If I’m ‘No. 1,’ what’s Jesus?


Most people in our culture know the basics of the Christian story.

Jesus was born peacefully in a manger, died violently on a cross, came back unexpectedly from the dead, and somehow because of all that our sins are graciously forgiven and we can go eternally to heaven.  And, oh yeah: Jesus Saves, Jesus is the Son of God, and Jesus loves me, the Bible tells me so.

Not everyone believes it, but almost everyone knows the story and understands they are a sinner in need of redeeming help. Thanks to Christmas, Good Friday and Easter, the majority of folks have at least a visceral attachment to Christian faith.
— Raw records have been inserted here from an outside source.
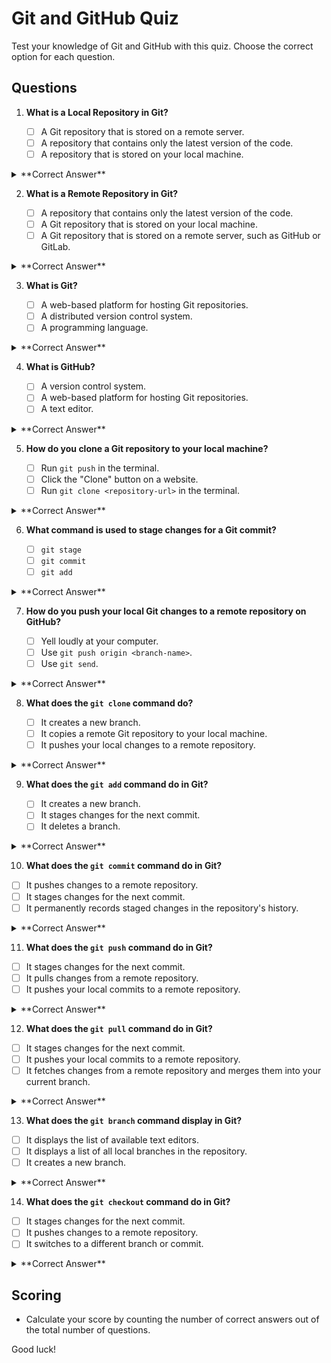 # Git and GitHub Quiz

Test your knowledge of Git and GitHub with this quiz. Choose the correct option for each question.

## Questions

1. **What is a Local Repository in Git?**

   - [ ] A Git repository that is stored on a remote server.
   - [ ] A repository that contains only the latest version of the code.
   - [ ] A repository that is stored on your local machine.

<details>
<summary>**Correct Answer**</summary>
A Local Repository in Git is a repository that is stored on your local machine.
</details>

2. **What is a Remote Repository in Git?**

   - [ ] A repository that contains only the latest version of the code.
   - [ ] A Git repository that is stored on your local machine.
   - [ ] A Git repository that is stored on a remote server, such as GitHub or GitLab.

<details>
<summary>**Correct Answer**</summary>
A Remote Repository in Git is a Git repository that is stored on a remote server, such as GitHub or GitLab.
</details>

3. **What is Git?**

   - [ ] A web-based platform for hosting Git repositories.
   - [ ] A distributed version control system.
   - [ ] A programming language.
   
<details>
<summary>**Correct Answer**</summary>
Git is a distributed version control system.
</details>

4. **What is GitHub?**

   - [ ] A version control system.
   - [ ] A web-based platform for hosting Git repositories.
   - [ ] A text editor.

<details>
<summary>**Correct Answer**</summary>
GitHub is a web-based platform for hosting Git repositories.
</details>

5. **How do you clone a Git repository to your local machine?**

   - [ ] Run `git push` in the terminal.
   - [ ] Click the "Clone" button on a website.
   - [ ] Run `git clone <repository-url>` in the terminal.

<details>
<summary>**Correct Answer**</summary>
To clone a Git repository to your local machine, run `git clone <repository-url>` in the terminal.
</details>

6. **What command is used to stage changes for a Git commit?**

   - [ ] `git stage`
   - [ ] `git commit`
   - [ ] `git add`

<details>
<summary>**Correct Answer**</summary>
To stage changes for a Git commit, use the `git add` command.
</details>

7. **How do you push your local Git changes to a remote repository on GitHub?**

   - [ ] Yell loudly at your computer.
   - [ ] Use `git push origin <branch-name>`.
   - [ ] Use `git send`.

<details>
<summary>**Correct Answer**</summary>
To push your local Git changes to a remote repository on GitHub, use the `git push origin <branch-name>` command.
</details>

<!-- Add more questions and answers using the same format -->

8. **What does the `git clone` command do?**

   - [ ] It creates a new branch.
   - [ ] It copies a remote Git repository to your local machine.
   - [ ] It pushes your local changes to a remote repository.

<details>
<summary>**Correct Answer**</summary>
The `git clone` command copies a remote Git repository to your local machine.
</details>

9. **What does the `git add` command do in Git?**

   - [ ] It creates a new branch.
   - [ ] It stages changes for the next commit.
   - [ ] It deletes a branch.

<details>
<summary>**Correct Answer**</summary>
The `git add` command stages changes for the next commit.
</details>

10. **What does the `git commit` command do in Git?**

   - [ ] It pushes changes to a remote repository.
   - [ ] It stages changes for the next commit.
   - [ ] It permanently records staged changes in the repository's history.

<details>
<summary>**Correct Answer**</summary>
The `git commit` command permanently records staged changes in the repository's history.
</details>

11. **What does the `git push` command do in Git?**

   - [ ] It stages changes for the next commit.
   - [ ] It pulls changes from a remote repository.
   - [ ] It pushes your local commits to a remote repository.

<details>
<summary>**Correct Answer**</summary>
The `git push` command pushes your local commits to a remote repository.
</details>

12. **What does the `git pull` command do in Git?**

   - [ ] It stages changes for the next commit.
   - [ ] It pushes your local commits to a remote repository.
   - [ ] It fetches changes from a remote repository and merges them into your current branch.

<details>
<summary>**Correct Answer**</summary>
The `git pull` command fetches changes from a remote repository and merges them into your current branch.
</details>

13. **What does the `git branch` command display in Git?**

   - [ ] It displays the list of available text editors.
   - [ ] It displays a list of all local branches in the repository.
   - [ ] It creates a new branch.

<details>
<summary>**Correct Answer**</summary>
The `git branch` command displays a list of all local branches in the repository.
</details>

14. **What does the `git checkout` command do in Git?**

   - [ ] It stages changes for the next commit.
   - [ ] It pushes changes to a remote repository.
   - [ ] It switches to a different branch or commit.

<details>
<summary>**Correct Answer**</summary>
The `git checkout` command is used to switch to a different branch or commit.
</details>

<!-- Add more questions and answers using the same format -->

## Scoring

- Calculate your score by counting the number of correct answers out of the total number of questions.

Good luck!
That’s one of the great gifts of our culture: that people generally accept and understand there is room for improvement in their moral being, and they’d sincerely like to “be a better person.”  The problem is that the outlandishness of the whole “Jesus Story” – being a humble servant dedicated to glorifying God – doesn’t pass the secular sanity test of “Looking out for No. 1.”

Most people see “No. 1” in the mirror, not in their faith. To paraphrase Rick Blaine in “Casablanca,” “Here’s looking at me, kid.”  After all, who can be more important than “me”? Whose priorities can supersede mine? We are coached by popular society to “find ourselves” and “define ourselves” and to organize our activities around the pursuit of “being as good as I can be.” So we ask, “Who or what can help me achieve that goal?” People might answer with “Jesus” or “church” or some other religious, spiritual, or self-help term, but too often the small and mistaken goal is “me.”
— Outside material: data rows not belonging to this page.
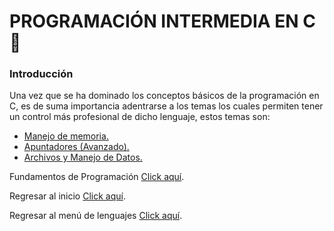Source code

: # PROGRAMACIÓN INTERMEDIA EN C :paperclip:
### Introducción
Una vez que se ha dominado los conceptos básicos de la programación en C, es de suma importancia adentrarse a los temas los cuales permiten tener un control más profesional de dicho lenguaje, estos temas son:

<ul>
    <li><a href="01 - ManejoMemoria/00 - ManejoMemoria.md">Manejo de memoria.</a></li>
    <li><a href="02 - Apuntadores (Avanzado)/00 - ApuntadoresAvanzados.md">Apuntadores (Avanzado).</a></li>
    <li><a href="03 - Archivo&ManejoDeDatos/00 - ArchivoManejoDatos.md">Archivos y Manejo de Datos.</a></li>
    
</ul>

Fundamentos de Programación <a href="../01 - FundamentosDeProgramacion/00 - Fundamentos.md">Click aquí</a>.

Regresar al inicio <a href="../Inicio.md">Click aquí</a>.

Regresar al menú de lenguajes <a href="../../README.md">Click aquí</a>.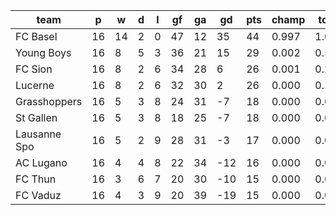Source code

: |     team     | p  | w  | d | l | gf | ga | gd  | pts | champ | top2  | top3  | top4  |  5-7  | bot4  | bot3  | bot2  |
|--------------|----|----|---|---|----|----|-----|-----|-------|-------|-------|-------|-------|-------|-------|-------|
| FC Basel     | 16 | 14 | 2 | 0 | 47 | 12 |  35 |  44 | 0.997 | 1.000 | 1.000 | 1.000 | 0.000 | 0.000 | 0.000 | 0.000|
| Young Boys   | 16 |  8 | 5 | 3 | 36 | 21 |  15 |  29 | 0.002 | 0.548 | 0.824 | 0.953 | 0.046 | 0.004 | 0.001 | 0.000|
| FC Sion      | 16 |  8 | 2 | 6 | 34 | 28 |   6 |  26 | 0.001 | 0.267 | 0.628 | 0.877 | 0.118 | 0.016 | 0.005 | 0.001|
| Lucerne      | 16 |  8 | 2 | 6 | 32 | 30 |   2 |  26 | 0.000 | 0.167 | 0.449 | 0.789 | 0.200 | 0.033 | 0.012 | 0.004|
| Grasshoppers | 16 |  5 | 3 | 8 | 24 | 31 |  -7 |  18 | 0.000 | 0.004 | 0.021 | 0.080 | 0.555 | 0.554 | 0.366 | 0.203|
| St Gallen    | 16 |  5 | 3 | 8 | 18 | 25 |  -7 |  18 | 0.000 | 0.003 | 0.018 | 0.073 | 0.541 | 0.580 | 0.386 | 0.216|
| Lausanne Spo | 16 |  5 | 2 | 9 | 28 | 31 |  -3 |  17 | 0.000 | 0.009 | 0.044 | 0.153 | 0.612 | 0.396 | 0.236 | 0.118|
| AC Lugano    | 16 |  4 | 4 | 8 | 22 | 34 | -12 |  16 | 0.000 | 0.001 | 0.010 | 0.041 | 0.402 | 0.732 | 0.557 | 0.357|
| FC Thun      | 16 |  3 | 6 | 7 | 20 | 30 | -10 |  15 | 0.000 | 0.001 | 0.005 | 0.028 | 0.366 | 0.764 | 0.606 | 0.407|
| FC Vaduz     | 16 |  4 | 3 | 9 | 20 | 39 | -19 |  15 | 0.000 | 0.000 | 0.001 | 0.007 | 0.160 | 0.919 | 0.833 | 0.694|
Turning toward church only works when we turn toward the Cross with the goal of discovering something about Jesus. And that only works if we approach Jesus with our entire life: our heart, mind, soul, strength, personality, treasure … everything. We cannot define one part of our life in Jesus, and another part in something else.
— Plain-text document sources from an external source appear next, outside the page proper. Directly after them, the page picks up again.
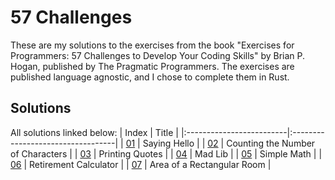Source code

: # 57 Challenges

These are my solutions to the exercises from the book "Exercises for Programmers: 57 Challenges to Develop Your Coding Skills" by Brian P. Hogan, published by The Pragmatic Programmers. The exercises are published language agnostic, and I chose to complete them in Rust.

## Solutions

All solutions linked below:
| Index                    | Title                             |
|:-------------------------|:----------------------------------|
| [01](./ch01/src/main.rs) | Saying Hello                      |
| [02](./ch02/src/main.rs) | Counting the Number of Characters |
| [03](./ch03/src/main.rs) | Printing Quotes                   |
| [04](./ch04/src/main.rs) | Mad Lib                           |
| [05](./ch05/src/main.rs) | Simple Math                       |
| [06](./ch06/src/main.rs) | Retirement Calculator             |
| [07](./ch07/src/main.rs) | Area of a Rectangular Room        |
That’s because Jesus is bigger than anything else. He is “the radiance of God’s glory and the exact representation of his being” (Heb. 1:3). Jesus totally defines himself and anyone who truly follows Him. In His life, His ministry, His trial, His torture, His death and His resurrection, Jesus submitted to the will and glory of God.

If I want to be like Jesus, to get to know Jesus, that’s what I have to do.

Because the real story and basic truth of Christianity is that Jesus Christ is No. 1, and I’m not.